DATASET CONTENT:
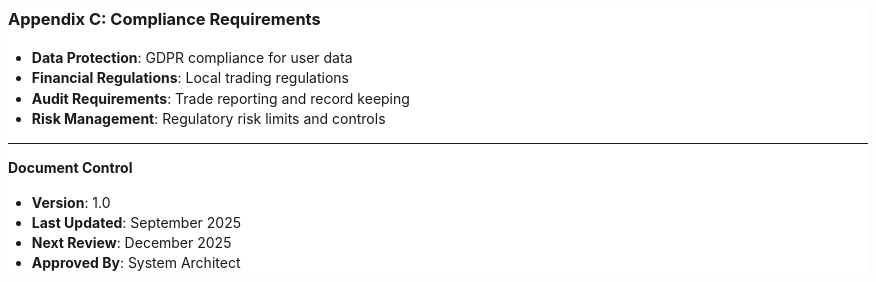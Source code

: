 ### Appendix C: Compliance Requirements
- **Data Protection**: GDPR compliance for user data
- **Financial Regulations**: Local trading regulations
- **Audit Requirements**: Trade reporting and record keeping
- **Risk Management**: Regulatory risk limits and controls

---

**Document Control**
- **Version**: 1.0
- **Last Updated**: September 2025
- **Next Review**: December 2025
- **Approved By**: System Architect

WORK ITEM: Word for word, repeat the lines that begin at the one with "- **Financial Regulations**: Local" and continue to the end of the listing above.

SOLUTION BELOW:
- **Financial Regulations**: Local trading regulations
- **Audit Requirements**: Trade reporting and record keeping
- **Risk Management**: Regulatory risk limits and controls

---

**Document Control**
- **Version**: 1.0
- **Last Updated**: September 2025
- **Next Review**: December 2025
- **Approved By**: System Architect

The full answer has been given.